Work instructions » Once the line containing "custom_fields | object_field_data[]" is found in the listing below, return it and each line after it through the last, exactly as given.

Dataset entries »
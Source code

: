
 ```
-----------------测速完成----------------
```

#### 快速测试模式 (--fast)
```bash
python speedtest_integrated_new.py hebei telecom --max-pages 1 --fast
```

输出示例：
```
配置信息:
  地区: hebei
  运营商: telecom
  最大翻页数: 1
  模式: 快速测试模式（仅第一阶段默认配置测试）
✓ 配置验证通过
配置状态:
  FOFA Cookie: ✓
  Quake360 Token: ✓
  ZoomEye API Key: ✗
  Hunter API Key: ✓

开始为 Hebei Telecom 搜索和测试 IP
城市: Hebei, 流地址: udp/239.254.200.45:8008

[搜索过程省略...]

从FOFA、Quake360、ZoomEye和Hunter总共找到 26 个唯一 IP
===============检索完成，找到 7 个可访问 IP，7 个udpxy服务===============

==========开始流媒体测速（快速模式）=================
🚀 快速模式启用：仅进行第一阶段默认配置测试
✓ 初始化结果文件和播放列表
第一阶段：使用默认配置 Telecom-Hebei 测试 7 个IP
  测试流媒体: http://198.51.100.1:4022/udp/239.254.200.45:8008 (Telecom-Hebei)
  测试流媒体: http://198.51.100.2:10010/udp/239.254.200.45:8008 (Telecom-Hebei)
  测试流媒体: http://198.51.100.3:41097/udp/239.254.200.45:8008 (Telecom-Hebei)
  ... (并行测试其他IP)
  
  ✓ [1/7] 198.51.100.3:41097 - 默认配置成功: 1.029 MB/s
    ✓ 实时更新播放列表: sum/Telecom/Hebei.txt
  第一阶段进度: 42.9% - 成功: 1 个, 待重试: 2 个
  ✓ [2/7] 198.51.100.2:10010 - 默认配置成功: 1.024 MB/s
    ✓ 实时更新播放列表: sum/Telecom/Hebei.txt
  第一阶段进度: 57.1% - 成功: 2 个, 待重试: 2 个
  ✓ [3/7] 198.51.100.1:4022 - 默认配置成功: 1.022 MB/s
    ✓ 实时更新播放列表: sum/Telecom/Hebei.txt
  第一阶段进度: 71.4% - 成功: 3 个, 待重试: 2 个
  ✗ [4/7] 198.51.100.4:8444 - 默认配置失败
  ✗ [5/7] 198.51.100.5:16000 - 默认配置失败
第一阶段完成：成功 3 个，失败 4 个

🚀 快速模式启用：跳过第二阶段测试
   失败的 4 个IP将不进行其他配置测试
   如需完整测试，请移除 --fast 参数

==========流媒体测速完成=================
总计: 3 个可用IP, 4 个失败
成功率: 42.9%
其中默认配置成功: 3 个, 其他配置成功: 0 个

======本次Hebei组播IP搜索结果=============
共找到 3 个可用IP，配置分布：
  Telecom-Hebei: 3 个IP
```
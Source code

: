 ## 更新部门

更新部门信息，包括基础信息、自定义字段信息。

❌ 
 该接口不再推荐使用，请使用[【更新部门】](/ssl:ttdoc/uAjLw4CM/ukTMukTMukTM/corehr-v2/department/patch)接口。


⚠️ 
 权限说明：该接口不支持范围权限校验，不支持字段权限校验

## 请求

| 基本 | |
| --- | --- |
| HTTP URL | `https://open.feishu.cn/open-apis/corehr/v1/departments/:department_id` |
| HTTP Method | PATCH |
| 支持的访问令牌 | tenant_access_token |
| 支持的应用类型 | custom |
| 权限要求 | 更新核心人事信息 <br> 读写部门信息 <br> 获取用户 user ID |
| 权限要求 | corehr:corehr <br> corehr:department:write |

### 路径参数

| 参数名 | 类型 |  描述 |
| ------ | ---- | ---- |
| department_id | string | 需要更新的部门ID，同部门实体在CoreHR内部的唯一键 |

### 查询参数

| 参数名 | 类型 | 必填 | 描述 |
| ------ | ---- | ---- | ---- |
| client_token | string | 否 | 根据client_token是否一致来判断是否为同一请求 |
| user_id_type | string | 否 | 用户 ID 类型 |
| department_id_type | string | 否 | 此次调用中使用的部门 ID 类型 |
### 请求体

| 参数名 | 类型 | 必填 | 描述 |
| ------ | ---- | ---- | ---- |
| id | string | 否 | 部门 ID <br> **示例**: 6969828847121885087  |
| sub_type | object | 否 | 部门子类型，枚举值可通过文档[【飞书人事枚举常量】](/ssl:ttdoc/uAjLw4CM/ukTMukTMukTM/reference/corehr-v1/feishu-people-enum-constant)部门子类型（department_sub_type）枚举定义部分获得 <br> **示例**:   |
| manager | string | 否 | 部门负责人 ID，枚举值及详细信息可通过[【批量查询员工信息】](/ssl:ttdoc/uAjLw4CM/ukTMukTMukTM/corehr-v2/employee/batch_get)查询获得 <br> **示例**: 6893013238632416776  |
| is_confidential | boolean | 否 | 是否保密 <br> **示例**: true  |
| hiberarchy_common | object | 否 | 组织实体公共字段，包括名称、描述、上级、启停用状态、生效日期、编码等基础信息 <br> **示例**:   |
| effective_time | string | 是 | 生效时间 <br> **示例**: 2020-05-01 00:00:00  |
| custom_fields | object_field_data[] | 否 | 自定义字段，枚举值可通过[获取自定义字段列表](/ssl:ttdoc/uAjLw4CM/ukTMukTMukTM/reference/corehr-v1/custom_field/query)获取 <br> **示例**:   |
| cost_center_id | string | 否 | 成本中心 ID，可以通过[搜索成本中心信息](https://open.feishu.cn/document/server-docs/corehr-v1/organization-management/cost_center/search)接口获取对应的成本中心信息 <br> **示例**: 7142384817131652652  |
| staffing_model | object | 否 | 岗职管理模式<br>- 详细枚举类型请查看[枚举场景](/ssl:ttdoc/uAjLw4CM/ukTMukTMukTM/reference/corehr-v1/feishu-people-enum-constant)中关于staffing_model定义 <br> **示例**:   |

Solution to the exercise »
| custom_fields | object_field_data[] | 否 | 自定义字段，枚举值可通过[获取自定义字段列表](/ssl:ttdoc/uAjLw4CM/ukTMukTMukTM/reference/corehr-v1/custom_field/query)获取 <br> **示例**:   |
| cost_center_id | string | 否 | 成本中心 ID，可以通过[搜索成本中心信息](https://open.feishu.cn/document/server-docs/corehr-v1/organization-management/cost_center/search)接口获取对应的成本中心信息 <br> **示例**: 7142384817131652652  |
| staffing_model | object | 否 | 岗职管理模式<br>- 详细枚举类型请查看[枚举场景](/ssl:ttdoc/uAjLw4CM/ukTMukTMukTM/reference/corehr-v1/feishu-people-enum-constant)中关于staffing_model定义 <br> **示例**:   |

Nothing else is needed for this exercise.